Muara Kenangan dan Kaca Mata Hitam

Post a Comment


www.griyatulisan.com,- Seorang pemuda sepertiku mengenang masa lalu merupakan suatu kebiasaan tersendiri, meskipun pada akhirnya semua memori yang aku buka kembali itu akan  bermuara kepadamu. Benar, bukan yang lain. Seorang perempuan jawa yang kecil perawakanya, periang perangainya, sedikit ikal rambutnya, dan lembut tutur katanya. Ah, yang paling tak bisa dilupa adalah kaca mata hitam yang sebenarnya sedikit besar kau gunakan.

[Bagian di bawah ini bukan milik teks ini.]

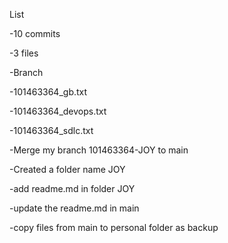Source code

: List 


-10 commits

-3 files

-Branch

-101463364_gb.txt

-101463364_devops.txt 

-101463364_sdlc.txt 

-Merge my branch 101463364-JOY to main

-Created a folder name JOY

-add readme.md in folder JOY

-update the readme.md in main

-copy files from main to personal folder as backup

Wajar menurutku apabila rasa rindu itu muncul, mengingat kami bahkan tak pernah bersua semenjak kuputusakan meninggalkan tanah seribu kerajaan itu.

Saat terkenang perihal yang lalu tak bisa luput dari ingatanku ketika kala itu tanggal 15 Maret 2015, di balkon lantai tiga disalah satu hotel yang entah aku lupa namanya yang jelas tidak jauh dari pantai Kuta, Bali. Masih jelas betul dalam ingatan kau mengenakan setelan piyama bermotif bunga berwarna biru dengan kaca mata yang masih kau kenakan dan rambut panjangmu yang terurai sesekali terkibas menngena aku karena sepoi malam itu.

Kau masih berdiri tepat disampingku tepatnya disebelah kanan mungkin hanya terpaut setengah meter saja. Momentum itu sama sekali tak pernah terbayang sebelumnya dimana dan betapa kesempatan seperti itu yang sangat aku harapkan, namun aku masih terlalu naif bahkan sebagai seorang lelaki-pun aku tak mampu memulai basa-basi. “kenapa diam saja, bicara apa gitu lo” alamak tutur lembut itu laksana cekikan bagiku, gagapku semakin membasahi telapak tangan dimalam itu.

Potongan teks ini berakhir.